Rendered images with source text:
◆ ◆ ◆ ◆ ◆ ◆ ◆
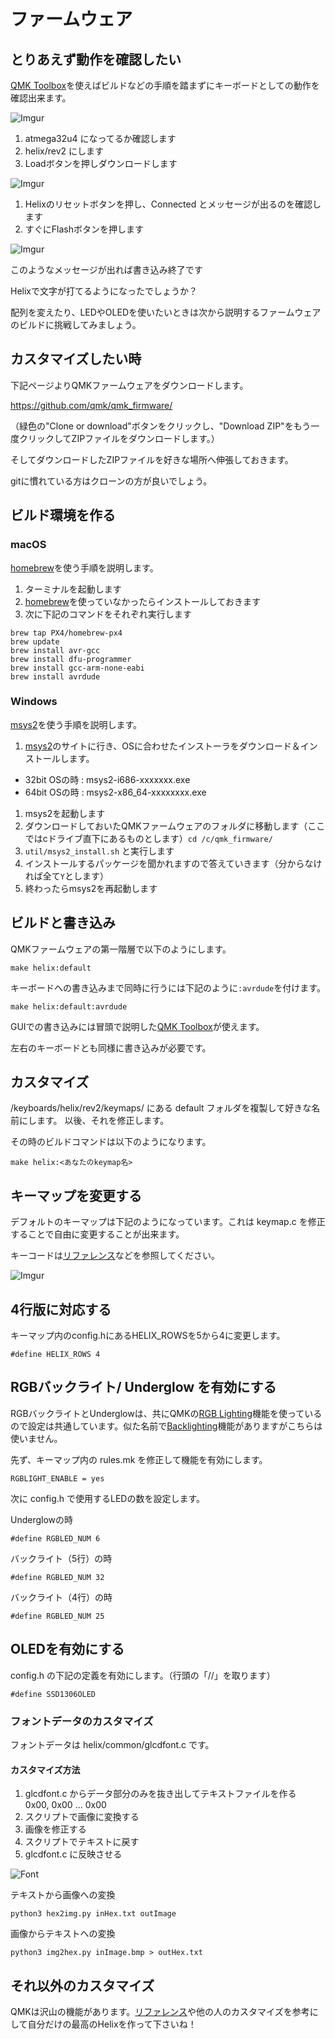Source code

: # ファームウェア

## とりあえず動作を確認したい

[QMK Toolbox](https://github.com/qmk/qmk_toolbox/releases)を使えばビルドなどの手順を踏まずにキーボードとしての動作を確認出来ます。

![Imgur](https://i.imgur.com/MiVj7jo.png)

1. atmega32u4 になってるか確認します
2. helix/rev2 にします
3. Loadボタンを押しダウンロードします


![Imgur](https://i.imgur.com/hLygSgB.png)

1. Helixのリセットボタンを押し、Connected とメッセージが出るのを確認します
2. すぐにFlashボタンを押します

![Imgur](https://i.imgur.com/dH2Wser.png)

このようなメッセージが出れば書き込み終了です

Helixで文字が打てるようになったでしょうか？

配列を変えたり、LEDやOLEDを使いたいときは次から説明するファームウェアのビルドに挑戦してみましょう。

## カスタマイズしたい時
下記ページよりQMKファームウェアをダウンロードします。

https://github.com/qmk/qmk_firmware/

（緑色の"Clone or download"ボタンをクリックし、"Download ZIP"をもう一度クリックしてZIPファイルをダウンロードします。）

そしてダウンロードしたZIPファイルを好きな場所へ伸張しておきます。

gitに慣れている方はクローンの方が良いでしょう。

## ビルド環境を作る
### macOS
 [homebrew](https://brew.sh)を使う手順を説明します。
1. ターミナルを起動します
1. [homebrew](https://brew.sh)を使っていなかったらインストールしておきます
1. 次に下記のコマンドをそれぞれ実行します

```brew tap osx-cross/avr
brew tap PX4/homebrew-px4
brew update
brew install avr-gcc
brew install dfu-programmer
brew install gcc-arm-none-eabi
brew install avrdude
```

### Windows

[msys2](https://github.com/qmk/qmk_firmware/blob/master/docs/getting_started_build_tools.md)を使う手順を説明します。

1. [msys2](https://github.com/qmk/qmk_firmware/blob/master/docs/getting_started_build_tools.md)のサイトに行き、OSに合わせたインストーラをダウンロード＆インストールします。
  - 32bit OSの時 : msys2-i686-xxxxxxx.exe
  - 64bit OSの時 : msys2-x86_64-xxxxxxxx.exe
1. msys2を起動します
1. ダウンロードしておいたQMKファームウェアのフォルダに移動します（ここではcドライブ直下にあるものとします）`cd /c/qmk_firmware/`
1. `util/msys2_install.sh` と実行します
1. インストールするパッケージを聞かれますので答えていきます（分からなければ全て`Y`とします）
1. 終わったらmsys2を再起動します

## ビルドと書き込み

QMKファームウェアの第一階層で以下のようにします。

    make helix:default

キーボードへの書き込みまで同時に行うには下記のように`:avrdude`を付けます。

    make helix:default:avrdude

GUIでの書き込みには冒頭で説明した[QMK Toolbox](https://github.com/qmk/qmk_toolbox/releases)が使えます。

左右のキーボードとも同様に書き込みが必要です。

## カスタマイズ

/keyboards/helix/rev2/keymaps/ にある default フォルダを複製して好きな名前にします。
以後、それを修正します。

その時のビルドコマンドは以下のようになります。

    make helix:<あなたのkeymap名>

## キーマップを変更する

デフォルトのキーマップは下記のようになっています。これは
keymap.c
を修正することで自由に変更することが出来ます。

キーコードは[リファレンス](https://docs.qmk.fm/keycodes.html)などを参照してください。

![Imgur](https://i.imgur.com/YxZT1TL.png)

## 4行版に対応する

キーマップ内のconfig.hにあるHELIX_ROWSを5から4に変更します。

    #define HELIX_ROWS 4

## RGBバックライト/ Underglow を有効にする

RGBバックライトとUnderglowは、共にQMKの[RGB Lighting](https://docs.qmk.fm/feature_rgblight.html)機能を使っているので設定は共通しています。似た名前で[Backlighting](https://docs.qmk.fm/feature_backlight.html)機能がありますがこちらは使いません。

先ず、キーマップ内の rules.mk を修正して機能を有効にします。

    RGBLIGHT_ENABLE = yes
 
次に config.h で使用するLEDの数を設定します。

Underglowの時

    #define RGBLED_NUM 6

バックライト（5行）の時

    #define RGBLED_NUM 32

バックライト（4行）の時

    #define RGBLED_NUM 25


## OLEDを有効にする

config.h の下記の定義を有効にします。（行頭の「//」を取ります）

    #define SSD1306OLED


### フォントデータのカスタマイズ
フォントデータは helix/common/glcdfont.c です。


#### カスタマイズ方法
1. glcdfont.c からデータ部分のみを抜き出してテキストファイルを作る  
0x00, 0x00 ... 0x00
2. スクリプトで画像に変換する
3. 画像を修正する
4. スクリプトでテキストに戻す
5. glcdfont.c に反映させる



![Font](https://i.imgur.com/adJX6CX.png)

テキストから画像への変換

    python3 hex2img.py inHex.txt outImage

画像からテキストへの変換

    python3 img2hex.py inImage.bmp > outHex.txt





## それ以外のカスタマイズ

QMKは沢山の機能があります。[リファレンス](https://docs.qmk.fm)や他の人のカスタマイズを参考にして自分だけの最高のHelixを作って下さいね！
◆ ◆ ◆ ◆ ◆ ◆ ◆
Your objective: Exact copies of the lines from the one containing "5. glcdfont.c に反映させる" through the final line of the records are all the answer should hold.

Finished task:
5. glcdfont.c に反映させる



![Font](https://i.imgur.com/adJX6CX.png)

テキストから画像への変換

    python3 hex2img.py inHex.txt outImage

画像からテキストへの変換

    python3 img2hex.py inImage.bmp > outHex.txt





## それ以外のカスタマイズ

QMKは沢山の機能があります。[リファレンス](https://docs.qmk.fm)や他の人のカスタマイズを参考にして自分だけの最高のHelixを作って下さいね！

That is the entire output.